- **Task prompt**: Look through the records and copy every line in which "This" appears.

- **Listed records**:

____________________

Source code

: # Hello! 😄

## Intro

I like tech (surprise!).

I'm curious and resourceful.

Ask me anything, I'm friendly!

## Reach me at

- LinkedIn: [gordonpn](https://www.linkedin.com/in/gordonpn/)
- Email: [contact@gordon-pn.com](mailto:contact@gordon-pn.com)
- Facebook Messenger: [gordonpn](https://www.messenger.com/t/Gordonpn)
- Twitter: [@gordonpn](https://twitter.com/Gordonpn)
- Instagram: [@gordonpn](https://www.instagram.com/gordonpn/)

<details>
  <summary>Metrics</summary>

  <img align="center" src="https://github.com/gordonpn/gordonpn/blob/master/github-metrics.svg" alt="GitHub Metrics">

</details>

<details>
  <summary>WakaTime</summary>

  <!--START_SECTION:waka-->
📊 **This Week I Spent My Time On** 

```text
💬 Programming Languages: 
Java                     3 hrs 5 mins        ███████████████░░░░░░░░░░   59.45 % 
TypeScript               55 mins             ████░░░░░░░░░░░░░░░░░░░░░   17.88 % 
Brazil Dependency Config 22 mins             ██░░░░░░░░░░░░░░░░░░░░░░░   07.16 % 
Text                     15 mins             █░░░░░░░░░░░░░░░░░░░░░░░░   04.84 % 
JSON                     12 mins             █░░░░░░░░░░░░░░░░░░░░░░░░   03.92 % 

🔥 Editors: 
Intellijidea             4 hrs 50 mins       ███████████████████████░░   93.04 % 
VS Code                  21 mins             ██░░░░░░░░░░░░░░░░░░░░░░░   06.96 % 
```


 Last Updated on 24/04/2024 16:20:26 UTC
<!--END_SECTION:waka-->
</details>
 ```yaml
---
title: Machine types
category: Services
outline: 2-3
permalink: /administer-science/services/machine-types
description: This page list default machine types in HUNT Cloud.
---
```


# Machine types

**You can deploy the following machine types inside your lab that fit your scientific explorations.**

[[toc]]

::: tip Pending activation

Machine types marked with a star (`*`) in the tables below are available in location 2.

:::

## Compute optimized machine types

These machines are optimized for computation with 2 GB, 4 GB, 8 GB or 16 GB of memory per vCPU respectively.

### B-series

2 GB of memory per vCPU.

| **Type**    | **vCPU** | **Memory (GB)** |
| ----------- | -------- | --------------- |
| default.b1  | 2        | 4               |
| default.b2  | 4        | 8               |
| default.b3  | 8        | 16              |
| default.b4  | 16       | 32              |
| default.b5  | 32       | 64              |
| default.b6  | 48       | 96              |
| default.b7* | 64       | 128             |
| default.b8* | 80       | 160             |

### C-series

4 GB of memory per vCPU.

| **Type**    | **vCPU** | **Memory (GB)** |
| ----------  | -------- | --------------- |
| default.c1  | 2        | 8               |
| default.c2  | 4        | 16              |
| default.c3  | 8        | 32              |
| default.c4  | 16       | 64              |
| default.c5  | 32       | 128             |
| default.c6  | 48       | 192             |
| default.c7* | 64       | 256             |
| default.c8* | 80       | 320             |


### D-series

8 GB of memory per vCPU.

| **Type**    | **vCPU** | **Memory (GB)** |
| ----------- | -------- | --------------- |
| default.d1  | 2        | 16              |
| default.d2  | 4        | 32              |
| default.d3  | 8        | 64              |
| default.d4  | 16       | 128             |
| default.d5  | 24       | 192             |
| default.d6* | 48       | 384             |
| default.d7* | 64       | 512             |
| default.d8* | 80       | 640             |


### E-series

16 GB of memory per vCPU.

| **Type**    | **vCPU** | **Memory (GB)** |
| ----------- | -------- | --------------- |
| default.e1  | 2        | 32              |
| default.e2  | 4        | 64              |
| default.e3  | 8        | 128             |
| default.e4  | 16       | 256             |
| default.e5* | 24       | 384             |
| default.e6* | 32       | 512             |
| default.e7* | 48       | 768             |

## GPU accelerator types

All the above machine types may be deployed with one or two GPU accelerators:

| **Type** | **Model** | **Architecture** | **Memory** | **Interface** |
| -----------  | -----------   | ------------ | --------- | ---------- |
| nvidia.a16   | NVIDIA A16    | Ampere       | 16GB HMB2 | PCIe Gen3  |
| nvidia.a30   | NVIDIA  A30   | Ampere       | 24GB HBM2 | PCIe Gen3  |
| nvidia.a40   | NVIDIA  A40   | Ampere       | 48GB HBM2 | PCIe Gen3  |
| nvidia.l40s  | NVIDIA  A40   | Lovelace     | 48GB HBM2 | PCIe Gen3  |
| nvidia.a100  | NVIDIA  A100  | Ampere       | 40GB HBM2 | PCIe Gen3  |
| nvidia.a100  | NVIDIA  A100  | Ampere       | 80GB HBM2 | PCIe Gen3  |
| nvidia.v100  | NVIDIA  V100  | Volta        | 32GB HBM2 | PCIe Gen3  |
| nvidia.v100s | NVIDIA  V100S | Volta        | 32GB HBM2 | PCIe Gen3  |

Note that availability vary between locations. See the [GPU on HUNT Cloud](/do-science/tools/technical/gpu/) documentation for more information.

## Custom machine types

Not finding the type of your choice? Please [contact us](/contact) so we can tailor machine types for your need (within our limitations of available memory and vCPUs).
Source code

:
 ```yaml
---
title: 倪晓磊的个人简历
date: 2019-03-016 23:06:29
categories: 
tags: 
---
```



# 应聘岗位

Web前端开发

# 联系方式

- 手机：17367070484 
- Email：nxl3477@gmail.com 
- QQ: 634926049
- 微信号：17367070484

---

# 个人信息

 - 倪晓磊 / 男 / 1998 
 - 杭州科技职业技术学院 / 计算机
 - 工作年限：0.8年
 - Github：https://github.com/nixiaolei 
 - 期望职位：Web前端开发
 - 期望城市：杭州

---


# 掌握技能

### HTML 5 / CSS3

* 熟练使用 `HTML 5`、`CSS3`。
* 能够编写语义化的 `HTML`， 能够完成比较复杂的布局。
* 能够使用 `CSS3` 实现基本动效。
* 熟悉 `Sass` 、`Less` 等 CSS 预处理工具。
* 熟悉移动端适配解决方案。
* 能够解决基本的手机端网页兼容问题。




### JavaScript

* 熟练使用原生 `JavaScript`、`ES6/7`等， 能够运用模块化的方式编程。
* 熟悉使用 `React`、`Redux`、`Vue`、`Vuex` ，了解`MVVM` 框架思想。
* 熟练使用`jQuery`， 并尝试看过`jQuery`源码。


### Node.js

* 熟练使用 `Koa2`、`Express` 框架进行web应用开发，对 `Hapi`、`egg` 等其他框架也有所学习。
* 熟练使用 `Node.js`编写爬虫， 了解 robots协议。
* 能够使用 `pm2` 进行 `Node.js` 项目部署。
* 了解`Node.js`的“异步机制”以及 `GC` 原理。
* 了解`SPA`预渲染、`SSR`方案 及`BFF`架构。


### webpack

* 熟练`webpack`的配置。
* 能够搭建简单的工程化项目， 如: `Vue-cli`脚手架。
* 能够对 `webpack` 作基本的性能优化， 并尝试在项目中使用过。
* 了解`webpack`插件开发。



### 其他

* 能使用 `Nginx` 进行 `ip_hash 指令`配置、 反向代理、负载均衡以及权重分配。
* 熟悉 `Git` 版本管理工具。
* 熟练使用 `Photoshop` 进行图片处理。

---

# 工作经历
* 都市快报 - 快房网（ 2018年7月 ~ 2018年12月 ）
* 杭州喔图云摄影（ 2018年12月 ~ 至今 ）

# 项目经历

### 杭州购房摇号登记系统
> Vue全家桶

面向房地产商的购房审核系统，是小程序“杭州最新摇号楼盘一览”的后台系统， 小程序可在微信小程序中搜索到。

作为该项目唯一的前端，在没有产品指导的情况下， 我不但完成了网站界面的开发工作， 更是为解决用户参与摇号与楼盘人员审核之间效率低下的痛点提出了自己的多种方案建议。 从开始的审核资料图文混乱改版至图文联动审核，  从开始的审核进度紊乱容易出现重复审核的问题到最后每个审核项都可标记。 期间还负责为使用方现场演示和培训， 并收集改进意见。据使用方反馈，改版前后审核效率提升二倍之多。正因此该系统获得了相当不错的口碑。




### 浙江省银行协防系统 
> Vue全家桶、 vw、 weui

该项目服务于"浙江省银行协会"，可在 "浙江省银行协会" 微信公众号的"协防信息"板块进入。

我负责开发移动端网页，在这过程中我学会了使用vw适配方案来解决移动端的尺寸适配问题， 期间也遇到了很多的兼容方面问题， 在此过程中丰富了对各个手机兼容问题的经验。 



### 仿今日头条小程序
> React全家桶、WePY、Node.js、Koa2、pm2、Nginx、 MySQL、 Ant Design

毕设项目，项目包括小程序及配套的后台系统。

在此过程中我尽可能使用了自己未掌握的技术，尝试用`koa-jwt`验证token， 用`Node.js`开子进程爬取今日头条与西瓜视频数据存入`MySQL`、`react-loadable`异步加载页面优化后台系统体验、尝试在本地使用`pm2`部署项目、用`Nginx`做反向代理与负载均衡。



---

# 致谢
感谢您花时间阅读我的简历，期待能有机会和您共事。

____________________

- **Written answer**:
📊 **This Week I Spent My Time On** 
description: This page list default machine types in HUNT Cloud.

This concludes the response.